EXTRACTED MATERIAL:
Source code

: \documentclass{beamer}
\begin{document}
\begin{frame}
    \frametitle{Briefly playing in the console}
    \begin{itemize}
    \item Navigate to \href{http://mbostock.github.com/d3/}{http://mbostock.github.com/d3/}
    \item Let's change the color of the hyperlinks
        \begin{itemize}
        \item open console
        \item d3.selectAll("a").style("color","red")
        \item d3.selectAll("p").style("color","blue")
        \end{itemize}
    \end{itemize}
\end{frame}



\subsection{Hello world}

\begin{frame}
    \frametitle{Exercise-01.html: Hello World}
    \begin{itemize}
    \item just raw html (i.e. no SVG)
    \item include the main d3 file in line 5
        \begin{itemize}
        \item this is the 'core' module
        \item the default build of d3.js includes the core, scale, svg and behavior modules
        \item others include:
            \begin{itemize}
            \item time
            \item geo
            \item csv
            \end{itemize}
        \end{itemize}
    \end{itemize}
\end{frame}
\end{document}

PROBLEM: Output all of the records above unchanged.

REPLY TO THE EXERCISE:
Source code

: \documentclass{beamer}
\begin{document}
\begin{frame}
    \frametitle{Briefly playing in the console}
    \begin{itemize}
    \item Navigate to \href{http://mbostock.github.com/d3/}{http://mbostock.github.com/d3/}
    \item Let's change the color of the hyperlinks
        \begin{itemize}
        \item open console
        \item d3.selectAll("a").style("color","red")
        \item d3.selectAll("p").style("color","blue")
        \end{itemize}
    \end{itemize}
\end{frame}



\subsection{Hello world}

\begin{frame}
    \frametitle{Exercise-01.html: Hello World}
    \begin{itemize}
    \item just raw html (i.e. no SVG)
    \item include the main d3 file in line 5
        \begin{itemize}
        \item this is the 'core' module
        \item the default build of d3.js includes the core, scale, svg and behavior modules
        \item others include:
            \begin{itemize}
            \item time
            \item geo
            \item csv
            \end{itemize}
        \end{itemize}
    \end{itemize}
\end{frame}
\end{document}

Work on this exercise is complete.